[Document images with source code]

○ ○ ○

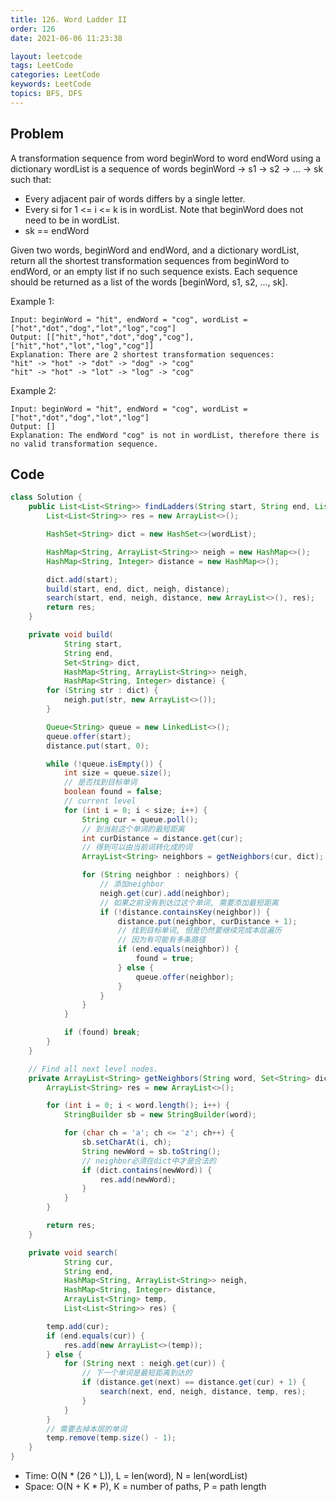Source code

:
 ```yaml
---
title: 126. Word Ladder II
order: 126
date: 2021-06-06 11:23:38

layout: leetcode
tags: LeetCode
categories: LeetCode
keywords: LeetCode
topics: BFS, DFS
---
```


## Problem

A transformation sequence from word beginWord to word endWord using a dictionary wordList is a sequence of words beginWord -> s1 -> s2 -> ... -> sk such that:

- Every adjacent pair of words differs by a single letter.
- Every si for 1 <= i <= k is in wordList. Note that beginWord does not need to be in wordList.
- sk == endWord

Given two words, beginWord and endWord, and a dictionary wordList, return all the shortest transformation sequences from beginWord to endWord, or an empty list if no such sequence exists. Each sequence should be returned as a list of the words [beginWord, s1, s2, ..., sk].

Example 1:

```
Input: beginWord = "hit", endWord = "cog", wordList = ["hot","dot","dog","lot","log","cog"]
Output: [["hit","hot","dot","dog","cog"],["hit","hot","lot","log","cog"]]
Explanation: There are 2 shortest transformation sequences:
"hit" -> "hot" -> "dot" -> "dog" -> "cog"
"hit" -> "hot" -> "lot" -> "log" -> "cog"
```

Example 2:

```
Input: beginWord = "hit", endWord = "cog", wordList = ["hot","dot","dog","lot","log"]
Output: []
Explanation: The endWord "cog" is not in wordList, therefore there is no valid transformation sequence.
```

## Code

```java
class Solution {
    public List<List<String>> findLadders(String start, String end, List<String> wordList) {
        List<List<String>> res = new ArrayList<>();

        HashSet<String> dict = new HashSet<>(wordList);

        HashMap<String, ArrayList<String>> neigh = new HashMap<>();
        HashMap<String, Integer> distance = new HashMap<>();

        dict.add(start);
        build(start, end, dict, neigh, distance);
        search(start, end, neigh, distance, new ArrayList<>(), res);
        return res;
    }

    private void build(
            String start,
            String end,
            Set<String> dict,
            HashMap<String, ArrayList<String>> neigh,
            HashMap<String, Integer> distance) {
        for (String str : dict) {
            neigh.put(str, new ArrayList<>());
        }

        Queue<String> queue = new LinkedList<>();
        queue.offer(start);
        distance.put(start, 0);

        while (!queue.isEmpty()) {
            int size = queue.size();
            // 是否找到目标单词
            boolean found = false;
            // current level
            for (int i = 0; i < size; i++) {
                String cur = queue.poll();
                // 到当前这个单词的最短距离
                int curDistance = distance.get(cur);
                // 得到可以由当前词转化成的词
                ArrayList<String> neighbors = getNeighbors(cur, dict);

                for (String neighbor : neighbors) {
                    // 添加neighbor
                    neigh.get(cur).add(neighbor);
                    // 如果之前没有到达过这个单词, 需要添加最短距离
                    if (!distance.containsKey(neighbor)) {
                        distance.put(neighbor, curDistance + 1);
                        // 找到目标单词, 但是仍然要继续完成本层遍历
                        // 因为有可能有多条路径
                        if (end.equals(neighbor)) {
                            found = true;
                        } else {
                            queue.offer(neighbor);
                        }
                    }
                }
            }

            if (found) break;
        }
    }

    // Find all next level nodes.
    private ArrayList<String> getNeighbors(String word, Set<String> dict) {
        ArrayList<String> res = new ArrayList<>();

        for (int i = 0; i < word.length(); i++) {
            StringBuilder sb = new StringBuilder(word);

            for (char ch = 'a'; ch <= 'z'; ch++) {
                sb.setCharAt(i, ch);
                String newWord = sb.toString();
                // neighbor必须在dict中才是合法的
                if (dict.contains(newWord)) {
                    res.add(newWord);
                }
            }
        }

        return res;
    }

    private void search(
            String cur,
            String end,
            HashMap<String, ArrayList<String>> neigh,
            HashMap<String, Integer> distance,
            ArrayList<String> temp,
            List<List<String>> res) {

        temp.add(cur);
        if (end.equals(cur)) {
            res.add(new ArrayList<>(temp));
        } else {
            for (String next : neigh.get(cur)) {
                // 下一个单词是最短距离到达的
                if (distance.get(next) == distance.get(cur) + 1) {
                    search(next, end, neigh, distance, temp, res);
                }
            }
        }
        // 需要去掉本层的单词
        temp.remove(temp.size() - 1);
    }
}
```

- Time: O(N \* (26 ^ L)), L = len(word), N = len(wordList)
- Space: O(N + K \* P), K = number of paths, P = path length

○ ○ ○

- _Required work_
In which lines of the records does the word "Input" appear? Copy each of them.

- _Result_
Input: beginWord = "hit", endWord = "cog", wordList = ["hot","dot","dog","lot","log","cog"]
Input: beginWord = "hit", endWord = "cog", wordList = ["hot","dot","dog","lot","log"]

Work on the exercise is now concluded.